City planners need to embrace self-determination by Indigenous property developers and regard them as treaty partners with the authority to plan for themselves, an Otago researcher says.
Professor Michelle Thompson-Fawcett
“Indigenous-local authority relationships in former colonies are still embedded in practices based on broken treaty promises and illegal land dispossession. Indigenous communities continue to work tirelessly through many types of political, legal and direct action to establish a meaningful Indigenous government to local government partnership relationship,” says University of Otago Geography Professor Michelle Thompson-Fawcett.
A joint research paper by Professor Thompson-Fawcett and Dr Janice Barry from the University of Waterloo, Ontario, examines Indigenous property development in New Zealand and Canada.
Professor Thompson-Fawcett says Indigenous property development is becoming more prevalent in many former British settler-states following treaty settlements, but has received almost no scholarly attention.
Indigenous aspirations to use lands for economic development and cultural expression in the built environment are impacted by municipal or city planning, including its expectations around land-use zoning, taxation or rates and regional growth management, she says.

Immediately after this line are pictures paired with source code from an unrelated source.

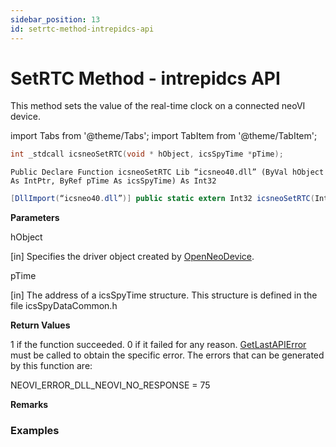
 ```yaml
---
sidebar_position: 13
id: setrtc-method-intrepidcs-api
---
```


# SetRTC Method - intrepidcs API

This method sets the value of the real-time clock on a connected neoVI device.

import Tabs from '@theme/Tabs';
import TabItem from '@theme/TabItem';

<Tabs>
<TabItem value="cpp" label="C/C++ Declare" default>

```cpp
int _stdcall icsneoSetRTC(void * hObject, icsSpyTime *pTime);
```
</TabItem>

<TabItem value="vbnet" label="Visual Basic .NET Declare">

```vbnet
Public Declare Function icsneoSetRTC Lib “icsneo40.dll” (ByVal hObject As IntPtr, ByRef pTime As icsSpyTime) As Int32
```
</TabItem>

<TabItem value="c#" label="C# Declare">

```csharp
[DllImport(“icsneo40.dll”)] public static extern Int32 icsneoSetRTC(IntPtr hObject, ref icsSpyTime pTime);
```
</TabItem>
</Tabs>

**Parameters**

hObject

\[in] Specifies the driver object created by [OpenNeoDevice](../../basic-functions-overview-intrepidcs-api/openneodevice-method-intrepidcs-api).

pTime

\[in] The address of a icsSpyTime structure. This structure is defined in the file icsSpyDataCommon.h

**Return Values**

1 if the function succeeded. 0 if it failed for any reason. [GetLastAPIError](../../error-functions-overview-intrepidcs-api/getlastapierror-method-intrepidcs-api) must be called to obtain the specific error. The errors that can be generated by this function are:

NEOVI\_ERROR\_DLL\_NEOVI\_NO\_RESPONSE = 75

**Remarks**

### Examples

<Tabs>
<TabItem value="cpp" label="C/C++ Example" default>

```cpp
```
</TabItem>
<TabItem value="c#" label="C# Example">

```csharp
```
</TabItem>
<TabItem value="vbnet" label="Visual Basic .NET Example">

```vbnet
```
</TabItem>
</Tabs>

“Indigenous communities’ desire to use urban property development as a tangible form of economic redress is not simply about capitalist accumulation; it is an expression of a wider political claim to sovereignty and self-determination.
“Understanding the implications of this for post-treaty settlement governance arrangements and planning systems is a pressing need,” she says.

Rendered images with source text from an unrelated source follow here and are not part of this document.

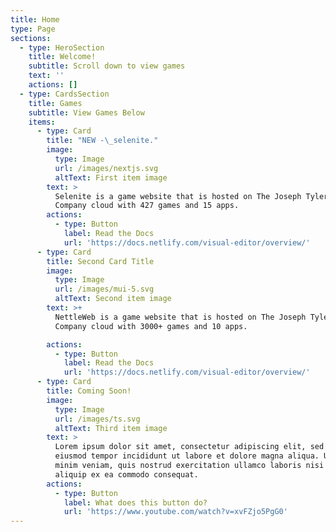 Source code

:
 ```yaml
---
title: Home
type: Page
sections:
  - type: HeroSection
    title: Welcome!
    subtitle: Scroll down to view games
    text: ''
    actions: []
  - type: CardsSection
    title: Games
    subtitle: View Games Below
    items:
      - type: Card
        title: "NEW -\_selenite."
        image:
          type: Image
          url: /images/nextjs.svg
          altText: First item image
        text: >
          Selenite is a game website that is hosted on The Joseph Tyler Thomas
          Company cloud with 427 games and 15 apps.
        actions:
          - type: Button
            label: Read the Docs
            url: 'https://docs.netlify.com/visual-editor/overview/'
      - type: Card
        title: Second Card Title
        image:
          type: Image
          url: /images/mui-5.svg
          altText: Second item image
        text: >+
          NettleWeb is a game website that is hosted on The Joseph Tyler Thomas
          Company cloud with 3000+ games and 10 apps.

        actions:
          - type: Button
            label: Read the Docs
            url: 'https://docs.netlify.com/visual-editor/overview/'
      - type: Card
        title: Coming Soon!
        image:
          type: Image
          url: /images/ts.svg
          altText: Third item image
        text: >
          Lorem ipsum dolor sit amet, consectetur adipiscing elit, sed do
          eiusmod tempor incididunt ut labore et dolore magna aliqua. Ut enim ad
          minim veniam, quis nostrud exercitation ullamco laboris nisi ut
          aliquip ex ea commodo consequat.
        actions:
          - type: Button
            label: What does this button do?
            url: 'https://www.youtube.com/watch?v=xvFZjo5PgG0'
---
```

The authors contend Indigenous peoples’ experiences of urban property development raise new questions about who has the authority, legitimacy, and knowledge to plan in the ‘public interest’.
“In contexts where Indigenous organisations adopt a variety of roles in order to pursue political and economic self-determination in urban areas, there is a blurring of boundaries between who is the ‘planner’ and who is the recipient of ‘planning’ activity, and what are ‘public’ versus ‘private’ interests,” Professor Thompson-Fawcett says.
“Hence, there is an urgent need for ongoing conversations about the decolonisation of planning and the search for an appropriate planning relationship with Indigenous peoples.”
The research examines two sites of Indigenous property development as case studies: activity by Ngāi Tahu in the greater Christchurch area, and endeavours by Treaty 1 First Nations in metropolitan Winnipeg, in Manitoba, Canada.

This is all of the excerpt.